PROVIDED DATA =

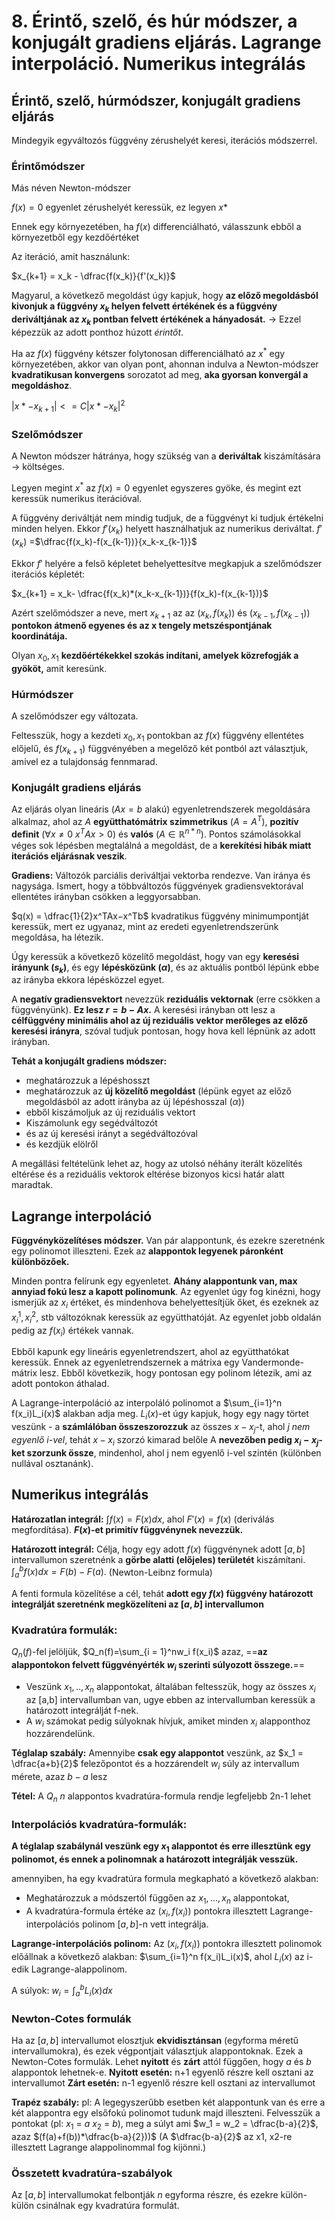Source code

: 
# 8. Érintő, szelő, és húr módszer, a konjugált gradiens eljárás. Lagrange interpoláció. Numerikus integrálás

## Érintő, szelő, húrmódszer, konjugált gradiens eljárás

Mindegyik egyváltozós függvény zérushelyét keresi, iterációs módszerrel.

### Érintőmódszer

Más néven Newton-módszer

$f(x)=0$ egyenlet zérushelyét keressük, ez legyen $x*$

Ennek egy környezetében, ha $f(x)$ differenciálható, válasszunk ebből a környezetből egy kezdőértéket

Az iteráció, amit használunk:

$x_{k+1} = x_k - \dfrac{f(x_k)}{f'(x_k)}$

Magyarul, a következő megoldást úgy kapjuk, hogy **az előző megoldásból kivonjuk a függvény $x_k$ helyen felvett értékének és a függvény deriváltjának az $x_k$ pontban felvett értékének a hányadosát.** $\rightarrow$ Ezzel képezzük az adott ponthoz húzott *érintőt*.

Ha az $f(x)$ függvény kétszer folytonosan differenciálható az $x^*$ egy környezetében, akkor van olyan pont, ahonnan indulva a Newton-módszer **kvadratikusan konvergens** sorozatot ad meg, **aka gyorsan konvergál a megoldáshoz**.

$|x*-x_{k+1}| <= C|x*-x_k|^2$

### Szelőmódszer
A Newton módszer hátránya, hogy szükség van a **deriváltak** kiszámítására $\rightarrow$ költséges.

Legyen megint $x^*$ az $f(x)=0$ egyenlet egyszeres gyöke, és megint ezt keressük numerikus iterációval.

A függvény deriváltját nem mindig tudjuk, de a függvényt ki tudjuk értékelni minden helyen. Ekkor $f'(x_k)$ helyett használhatjuk az numerikus deriváltat. 
$f'(x_k)$ =$\dfrac{f(x_k)-f(x_{k-1})}{x_k-x_{k-1}}$

Ekkor $f'$ helyére a felső képletet behelyettesítve megkapjuk a szelőmódszer iterációs képletét:

$x_{k+1} = x_k- \dfrac{f(x_k)*(x_k-x_{k-1})}{f(x_k)-f(x_{k-1})}$

Azért szelőmódszer a neve, mert $x_{k+1}$ az az $(x_k, f(x_k))$ és $(x_{k-1}, f(x_{k-1}))$ **pontokon átmenő egyenes és az x tengely metszéspontjának koordinátája.**

Olyan $x_0, x_1$ **kezdőértékekkel szokás indítani, amelyek közrefogják a gyököt,** amit keresünk.

### Húrmódszer

A szelőmódszer egy változata.

Feltesszük, hogy a kezdeti $x_0, x_1$ pontokban az $f(x)$ függvény ellentétes előjelű, és $f(x_{k+1})$ függvényében a megelőző két pontból azt választjuk, amivel ez a tulajdonság fennmarad.

### Konjugált gradiens eljárás
Az eljárás olyan lineáris ($Ax = b$ alakú) egyenletrendszerek megoldására alkalmaz, ahol az $A$ **együtthatómátrix szimmetrikus** ($A = A^T$), **pozitív definit** ($\forall x \ne 0$ $x^T Ax > 0$) és **valós** ($A \in \mathbb{R}^{n*n}$). 
Pontos számolásokkal véges sok lépésben megtalálná a megoldást, de a **kerekítési hibák miatt iterációs eljárásnak veszik**.

**Gradiens:** Változók parciális deriváltjai vektorba rendezve. Van iránya és nagysága.
Ismert, hogy a többváltozós függvények gradiensvektorával ellentétes irányban csökken a leggyorsabban.

$q(x) = \dfrac{1}{2}x^TAx−x^Tb$ kvadratikus függvény minimumpontját keressük, mert ez ugyanaz, mint az eredeti egyenletrendszerünk megoldása, ha létezik.

Úgy keressük a következő közelítő megoldást, hogy van egy **keresési irányunk ($s_k$)**, és egy **lépésközünk ($\alpha$)**, és az aktuális pontból lépünk ebbe az irányba ekkora lépésközzel egyet.

A **negatív gradiensvektort** nevezzük **reziduális vektornak** (erre csökken a függvényünk).
**Ez lesz $r = b-Ax$.**
A keresési irányban ott lesz a **célfüggvény minimális ahol az új reziduális vektor merőleges az előző keresési irányra**, szóval tudjuk pontosan, hogy hova kell lépnünk az adott irányban.

**Tehát a konjugált gradiens módszer:**
- meghatározzuk a lépéshosszt
- meghatározzuk az **új közelítő megoldást** (lépünk egyet az előző megoldásból az adott irányba az új lépéshosszal ($\alpha$))
- ebből kiszámoljuk az új reziduális vektort
- Kiszámolunk egy segédváltozót
- és az új keresési irányt a segédváltozóval
- és kezdjük elölről

A megállási feltételünk lehet az, hogy az utolsó néhány iterált közelítés eltérése és a reziduális vektorok eltérése bizonyos kicsi határ alatt maradtak.

## Lagrange interpoláció

**Függvényközelítéses módszer.** Van pár alappontunk, és ezekre szeretnénk egy polinomot illeszteni. Ezek az **alappontok legyenek páronként különbözőek.**

Minden pontra felírunk egy egyenletet. **Ahány alappontunk van, max annyiad fokú lesz a kapott polinomunk**. Az egyenlet úgy fog kinézni, hogy ismerjük az $x_i$ értéket, és mindenhova behelyettesítjük őket, és ezeknek az $x_i^1, x_i^2$, stb változóknak keressük az együtthatóját. Az egyenlet jobb oldalán pedig az $f(x_i)$ értékek vannak.

Ebből kapunk egy lineáris egyenletrendszert, ahol az együtthatókat keressük. Ennek az egyenletrendszernek a mátrixa egy Vandermonde-mátrix lesz. Ebből következik, hogy pontosan egy polinom létezik, ami az adott pontokon áthalad.

A Lagrange-interpoláció az interpoláló polinomot a $\sum_{i=1}^n f(x_i)L_i(x)$ alakban adja meg.
$L_i(x)$-et úgy kapjuk, hogy egy nagy törtet veszünk - a **számlálóban összeszorozzuk** az összes $x-x_j$-t, ahol *j nem egyenlő i-vel*, tehát $x-x_i$ szorzó kimarad belőle
A **nevezőben pedig $x_i-x_j$-ket szorzunk össze**, mindenhol, ahol j nem egyenlő i-vel szintén (különben nullával osztanánk).

## Numerikus integrálás
**Határozatlan integrál:**
$\int f(x) = F(x)dx$,
ahol $F'(x) = f(x)$ (deriválás megfordítása). **$F(x)$-et primitív függvénynek nevezzük.**

**Határozott integrál:** Célja, hogy egy adott $f(x)$ függvénynek adott $[a,b]$ intervallumon szeretnénk a **görbe alatti (előjeles) területét** kiszámítani.
$\int_a^b f(x)dx=F(b)-F(a).$ (Newton-Leibnz formula)

A fenti formula közelítése a cél, tehát **adott egy $f(x)$ függvény határozott integrálját szeretnénk megközelíteni az $[a,b]$ intervallumon**

### **Kvadratúra formulák:**

$Q_n(f)$-fel jelöljük, $Q_n(f)=\sum_{i = 1}^nw_i f(x_i)$ azaz, ==**az alappontokon felvett függvényérték $w_i$ szerinti súlyozott összege.**==

- Veszünk $x_1,..,x_n$ alappontokat, általában feltesszük, hogy az összes $x_i$ az \[a,b\] intervallumban van, ugye ebben az intervallumban keressük a határozott integrálját f-nek.
- A $w_i$ számokat pedig súlyoknak hívjuk, amiket minden $x_i$ alapponthoz hozzárendelünk.

**Téglalap szabály:**
Amennyibe **csak egy alappontot** veszünk, az $x_1 = \dfrac{a+b}{2}$ felezőpontot és a hozzárendelt $w_i$ súly az intervallum mérete, azaz $b-a$ lesz

**Tétel:** A $Q_n$ $n$ alappontos kvadratúra-formula rendje legfeljebb 2n-1 lehet

### **Interpolációs kvadratúra-formulák:**
**A téglalap szabálynál veszünk egy $x_1$ alappontot és erre illesztünk egy polinomot, és ennek a polinomnak a határozott integrálják vesszük.**

amennyiben, ha egy kvadratúra formula megkapható a következő alakban:
- Meghatározzuk a módszertól függően az $x_1,...,x_n$ alappontokat,
- A kvadratúra-formula értéke az $(x_i,f(x_i))$ pontokra illesztett Lagrange-interpolációs polinom $[a,b]$-n vett integrálja.

**Lagrange-interpolációs polinom:** Az $(x_i, f(x_i))$ pontokra illesztett polinomok előállnak a következő alakban: $\sum_{i=1}^n f(x_i)L_i(x)$, ahol $L_i(x)$ az i-edik Lagrange-alappolinom.

A súlyok: $w_i = \int_a^b L_i(x)dx$

### Newton-Cotes formulák
Ha az $[a,b]$ intervallumot elosztjuk **ekvidisztánsan** (egyforma méretű intervallumokra), és ezek végpontjait választjuk alappontoknak.
Ezek a Newton-Cotes formulák. Lehet **nyitott** és **zárt** attól függően, hogy $a$ és $b$ alappontok lehetnek-e.
**Nyitott esetén:** n+1 egyenlő részre kell osztani az intervallumot
**Zárt esetén:** n-1 egyenlő részre kell osztani az intervallumot

**Trapéz szabály:**
pl: A legegyszerűbb esetben két alappontunk van és erre a két alappontra egy elsőfokú polinomot tudunk majd illeszteni.
Felvesszük a pontokat (pl: $x_1$ = $a$  $x_2$ = $b$), meg a súlyt ami $w_1 = w_2 = \dfrac{b-a}{2}$, azaz $(f(a)+f(b))*\dfrac{b-a}{2}))$
(A $\dfrac{b-a}{2}$ az x1, x2-re illesztett Lagrange alappolinommal fog kijönni.)
### Összetett kvadratúra-szabályok
Az $[a,b]$ intervallumokat felbontják $n$ egyforma részre, és ezekre külön-külön csinálnak egy kvadratúra formulát.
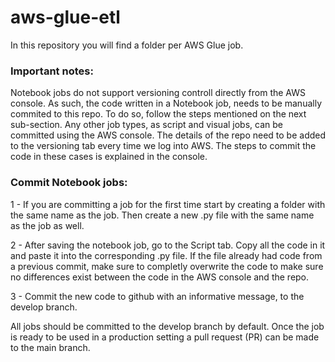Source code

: # aws-glue-etl
In this repository you will find a folder per AWS Glue job.

### Important notes:

Notebook jobs do not support versioning controll directly from the AWS console. As such, the code written in a Notebook job, needs to be manually commited to this repo. To do so, follow the steps mentioned on the next sub-section.
Any other job types, as script and visual jobs, can be committed using the AWS console. The details of the repo need to be added to the versioning tab every time we log into AWS. The steps to commit the code in these cases is explained in the console.

### Commit Notebook jobs:

1 - If you are committing a job for the first time start by creating a folder with the same name as the job. Then create a new .py file with the same name as the job as well.

2 - After saving the notebook job, go to the Script tab. Copy all the code in it and paste it into the corresponding .py file. If the file already had code from a previous commit, make sure to completly overwrite the code to make sure no differences exist between the code in the AWS console and the repo.

3 - Commit the new code to github with an informative message, to the develop branch. 

All jobs should be committed to the develop branch by default. Once the job is ready to be used in a production setting a pull request (PR) can be made to the main branch.
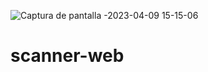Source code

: ![Captura de pantalla -2023-04-09 15-15-06](https://user-images.githubusercontent.com/94316140/230769348-11df739f-64e2-4749-ac99-1f45e2e5f654.png)
# scanner-web
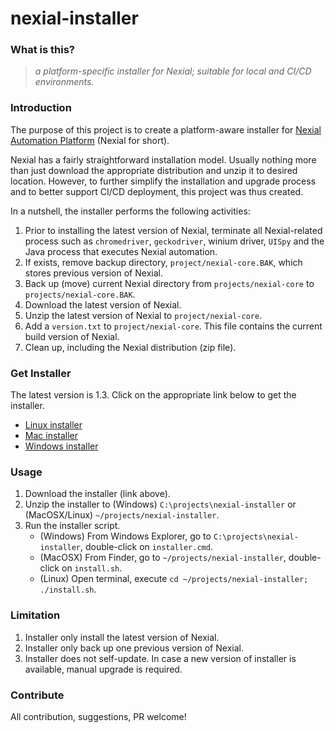 # nexial-installer

### What is this?
> _a platform-specific installer for Nexial; suitable for local and CI/CD environments._


### Introduction
The purpose of this project is to create a platform-aware installer for 
[Nexial Automation Platform](https://github.com/nexiality/nexial-core) (Nexial for short).

Nexial has a fairly straightforward installation model. Usually nothing more than just download the appropriate 
distribution and unzip it to desired location. However, to further simplify the installation and upgrade process and to
better support CI/CD deployment, this project was thus created.  

In a nutshell, the installer performs the following activities:
1. Prior to installing the latest version of Nexial, terminate all Nexial-related process such as `chromedriver`, 
   `geckodriver`, winium driver, `UISpy` and the Java process that executes Nexial automation.
2. If exists, remove backup directory, `project/nexial-core.BAK`, which stores previous version of Nexial. 
3. Back up (move) current Nexial directory from `projects/nexial-core` to `projects/nexial-core.BAK`.
4. Download the latest version of Nexial.
5. Unzip the latest version of Nexial to `project/nexial-core`.
6. Add a `version.txt` to `project/nexial-core`. This file contains the current build version of Nexial.
7. Clean up, including the Nexial distribution (zip file).


### Get Installer
The latest version is 1.3. Click on the appropriate link below to get the installer.

- [Linux installer](https://github.com/nexiality/nexial-installer/releases/download/nexial-installer-v1.3/nexial-installer.linux.zip)
- [Mac installer](https://github.com/nexiality/nexial-installer/releases/download/nexial-installer-v1.3/nexial-installer.mac.zip)
- [Windows installer](https://github.com/nexiality/nexial-installer/releases/download/nexial-installer-v1.3/nexial-installer.windows.zip)


### Usage
1. Download the installer (link above).
2. Unzip the installer to (Windows) `C:\projects\nexial-installer` or (MacOSX/Linux) `~/projects/nexial-installer`.
3. Run the installer script.
   - (Windows) From Windows Explorer, go to `C:\projects\nexial-installer`, double-click on `installer.cmd`.
   - (MacOSX) From Finder, go to `~/projects/nexial-installer`, double-click on `install.sh`.
   - (Linux) Open terminal, execute `cd ~/projects/nexial-installer; ./install.sh`.


### Limitation
1. Installer only install the latest version of Nexial.
2. Installer only back up one previous version of Nexial.
3. Installer does not self-update. In case a new version of installer is available, manual upgrade is required.


### Contribute
All contribution, suggestions, PR welcome!
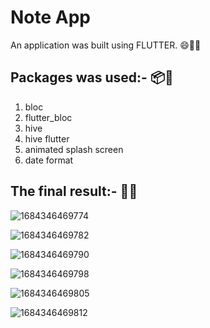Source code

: # Note App

An application was built using FLUTTER.  😄💝📱

## Packages was used:- 📦🧰   
1) bloc  
2) flutter_bloc  
3) hive  
4) hive flutter  
5) animated splash screen  
6) date format  

## The final result:-  🤯🏁
![1684346469774](https://github.com/Nada120/note-app/assets/74355967/62bd16c0-c459-4a55-9fbb-c068cbadd8dd)  

![1684346469782](https://github.com/Nada120/note-app/assets/74355967/f17ec1b9-93a5-4923-9fbf-16618e976af3)  

![1684346469790](https://github.com/Nada120/note-app/assets/74355967/ef10b36b-3a73-433d-8708-e0f69bc64e15)  

![1684346469798](https://github.com/Nada120/note-app/assets/74355967/1fb705d8-dd6f-43c3-9ddc-edae4cc11ba2)  

![1684346469805](https://github.com/Nada120/note-app/assets/74355967/12ce3162-861b-4256-8482-37504887581a)  

![1684346469812](https://github.com/Nada120/note-app/assets/74355967/96f659ac-9a6a-4cba-a278-79db8b87bb6f)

EXERCISE OBJECTIVE =
Whichever lines of the material hold the word "such", find and copy them.

EXPECTED ANSWER =
Notebook jobs do not support versioning controll directly from the AWS console. As such, the code written in a Notebook job, needs to be manually commited to this repo. To do so, follow the steps mentioned on the next sub-section.
1. Prior to installing the latest version of Nexial, terminate all Nexial-related process such as `chromedriver`, 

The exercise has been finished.